Note: This column was updated and corrected on Sept. 19 to reflect that the film series is by Ken Burns, Lynn Novick and Sarah Botstein, equal co-creators, directors and producers of the work.


To all of you who, like me, have been long time Ken Burns fans, his documentaries have been mesmerizing: ”The Civil War,” “Jazz,” “Baseball,” “The Vietnam War” and “The Roosevelts.” And while I eagerly await the upcoming film series created by Ken Burns, Lynn Novick, and Sarah Botstein, “The U.S. and the Holocaust ,” I have a certain amount of dread about its release. We’re living in a time when even “The Diary of Anne Frank” is controversial. The removal of graphic novel “Maus” from school curricula demonstrated how divided we are over telling the stories of the Holocaust. And given the focus, I expect the reaction is going to be loud and vicious — somewhat like the outcry to President Biden’s “semi-fascism” descriptor for MAGA extremists.

The focus of the piece is America’s response to the evil of Nazism, specifically our response to Jews and immigrants. In this three-part, six-hour documentary that will air on Sept. 18 on PBS, the three highlight the admirable and the not-so admirable. They celebrate the good works of organizations such as the Jewish Joint Distribution Committee, Hebrew Immigrant Aid Society, War Refugee Board and the individuals who saved lives.

But they also point out that America had a strong antisemitic and anti-immigration climate that limited assistance to victims and rejected refugees.
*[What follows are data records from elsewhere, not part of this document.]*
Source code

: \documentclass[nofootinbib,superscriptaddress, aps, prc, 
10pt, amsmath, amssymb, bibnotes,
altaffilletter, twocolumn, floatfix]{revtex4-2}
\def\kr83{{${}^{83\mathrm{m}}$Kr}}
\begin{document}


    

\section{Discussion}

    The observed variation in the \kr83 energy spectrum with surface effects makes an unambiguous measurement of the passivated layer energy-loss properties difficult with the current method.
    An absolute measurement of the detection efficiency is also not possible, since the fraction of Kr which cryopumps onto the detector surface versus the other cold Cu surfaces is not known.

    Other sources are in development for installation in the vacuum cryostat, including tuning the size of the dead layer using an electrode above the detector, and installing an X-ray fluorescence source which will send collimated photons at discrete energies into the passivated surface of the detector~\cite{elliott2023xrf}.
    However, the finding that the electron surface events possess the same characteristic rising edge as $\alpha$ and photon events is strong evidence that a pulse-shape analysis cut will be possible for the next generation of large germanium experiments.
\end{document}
The famous aviator Charles Lindbergh urged America to negotiate with Hitler and not fund the war, decrying “the British, Jewish and Roosevelt administration” as instigators of American intervention. And Charles Coughlin, a Catholic priest in Detroit, defended Nazi antisemitic violence as well-deserved in his influential radio broadcast. Appealing to isolationists trying to recover from the Depression’s economic chaos, Coughlin promoted fascist dictatorship and authoritarian government as the only cure to the ills of democracy and capitalism.
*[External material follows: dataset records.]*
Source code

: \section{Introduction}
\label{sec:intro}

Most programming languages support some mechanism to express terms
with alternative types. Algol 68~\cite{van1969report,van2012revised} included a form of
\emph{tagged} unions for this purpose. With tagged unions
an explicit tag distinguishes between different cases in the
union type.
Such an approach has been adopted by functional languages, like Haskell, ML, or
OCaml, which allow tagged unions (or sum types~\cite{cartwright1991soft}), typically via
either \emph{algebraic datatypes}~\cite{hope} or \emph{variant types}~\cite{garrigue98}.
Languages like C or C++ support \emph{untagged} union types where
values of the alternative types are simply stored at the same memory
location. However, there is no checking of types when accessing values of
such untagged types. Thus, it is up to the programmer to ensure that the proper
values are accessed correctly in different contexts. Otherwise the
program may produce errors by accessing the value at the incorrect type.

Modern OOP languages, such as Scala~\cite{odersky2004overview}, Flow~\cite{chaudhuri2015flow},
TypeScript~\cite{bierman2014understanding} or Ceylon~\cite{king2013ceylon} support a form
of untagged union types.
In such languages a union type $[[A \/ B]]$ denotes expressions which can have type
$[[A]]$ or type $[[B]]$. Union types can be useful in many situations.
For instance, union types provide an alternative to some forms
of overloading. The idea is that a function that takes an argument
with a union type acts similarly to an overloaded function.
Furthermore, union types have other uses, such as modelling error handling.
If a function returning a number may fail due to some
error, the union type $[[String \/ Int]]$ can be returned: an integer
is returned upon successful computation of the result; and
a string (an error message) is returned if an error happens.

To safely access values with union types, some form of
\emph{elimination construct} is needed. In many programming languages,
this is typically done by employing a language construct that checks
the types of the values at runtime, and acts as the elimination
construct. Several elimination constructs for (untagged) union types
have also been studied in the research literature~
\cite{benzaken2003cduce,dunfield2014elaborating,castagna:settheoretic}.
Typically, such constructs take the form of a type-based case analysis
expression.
This cult-like trend seems cyclical, surfacing in chaotic times, including the present. How else can we account for a Republican running for a House seat in New York (Carl Paladino) who recently praised Adolf Hitler as inspirational to his followers? He described the fascist dictator as “the kind of leader we need today” and was endorsed by Rep. Elise Stefanik, a member of GOP party leadership.
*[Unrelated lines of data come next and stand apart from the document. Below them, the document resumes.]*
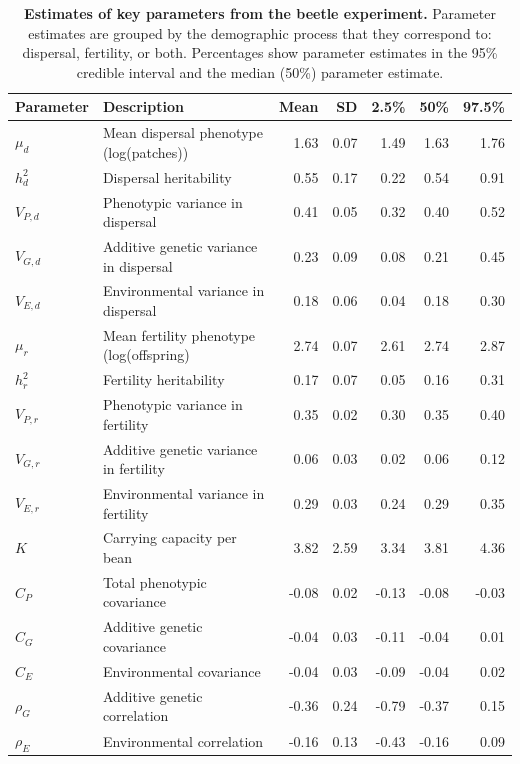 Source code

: \documentclass[11pt]{article}
\begin{document}
\newpage{}
\begin{table}[h]
\centering
\label{Estimates of key parameters from the beetle experiment}
\caption[Estimates of key parameters from the beetle experiment]{\textbf{Estimates of key parameters from the beetle experiment.} Parameter estimates are grouped by the demographic process that they correspond to: dispersal, fertility, or both. Percentages show parameter estimates in the 95\% credible interval and the median (50\%) parameter estimate.}\label{corr:estimates}\vspace{0.1in}
\begin{tabularx}{0.95\linewidth}{lXrrrrr}
\toprule
Parameter   & Description                               & Mean & SD   & 2.5\% & 50\% & 97.5\% \\ \midrule
$\mu_{d}$   & Mean dispersal phenotype (log(patches)) & 1.63 & 0.07 & 1.49   & 1.63 & 1.76   \\
$h^{2}_{d}$ & Dispersal heritability              & 0.55 & 0.17 & 0.22   & 0.54 & 0.91   \\
$V_{P,d}$   & Phenotypic variance in dispersal & 0.41 & 0.05 & 0.32   & 0.40 & 0.52   \\
$V_{G,d}$   & Additive genetic variance in dispersal & 0.23 & 0.09 & 0.08   & 0.21 & 0.45   \\
$V_{E,d}$   & Environmental variance in dispersal    & 0.18 & 0.06 & 0.04   & 0.18 & 0.30   \\ \midrule
$\mu_{r}$   & Mean fertility phenotype (log(offspring) & 2.74 & 0.07 & 2.61   & 2.74 & 2.87   \\
$h^{2}_{r}$ & Fertility heritability              & 0.17 & 0.07 & 0.05   & 0.16 & 0.31   \\
$V_{P,r}$   & Phenotypic variance in fertility & 0.35 & 0.02 & 0.30   & 0.35 & 0.40   \\
$V_{G,r}$   & Additive genetic variance in fertility & 0.06 & 0.03 & 0.02   & 0.06 & 0.12   \\
$V_{E,r}$   & Environmental variance in fertility    & 0.29 & 0.03 & 0.24   & 0.29 & 0.35   \\
$K$         & Carrying capacity per bean              & 3.82 & 2.59 & 3.34   & 3.81 & 4.36   \\ \midrule
$C_{P}$     & Total phenotypic covariance    &-0.08 & 0.02 &-0.13   &-0.08 &-0.03   \\
$C_{G}$     & Additive genetic covariance &-0.04 & 0.03 &-0.11   &-0.04 & 0.01   \\
$C_{E}$     & Environmental covariance   &-0.04 & 0.03 &-0.09   &-0.04 & 0.02   \\
$\rho_{G}$  & Additive genetic correlation  &-0.36 & 0.24 &-0.79   &-0.37 & 0.15   \\
$\rho_{E}$  & Environmental correlation     &-0.16 & 0.13 &-0.43   &-0.16 & 0.09   \\
\bottomrule
\end{tabularx}
\end{table}
\end{document}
The deaths of 6 million Jews by the Nazis don’t always register with people today. Some even deny the Holocaust ever happened. But stories can be influencers and not just the stories we know come from German and Austrian Jews, more than half of whom escaped. But the 3.3 million Polish Jews and the millions of Lithuanians, Ukrainians, Belarusians, Latvians, Hungarians, and Romanians who were impoverished, isolated and not rescued.

I agree with co-creator Lynn Novick who said, “I think this will be, for the general public, somewhat surprising and a little hard to ingest. That we could be both the liberators of freeing the world from tyranny and fascism, and unwilling … to do much to rescue the victims of fascism.”

If this documentary is upsetting, why watch it? Burns answered that in comments to journalists.

“If you’re going to be the most exceptional country on Earth, then you have to hold yourself to the highest possible standard,” he said. “You will very quickly not be the greatest country on Earth if you do not do that. I can’t control anything a Texas or Florida school board does, but I can continue to make the films that we make, and they’re big stories, and they live in schools for decades after.” So tune in on Sept. 18.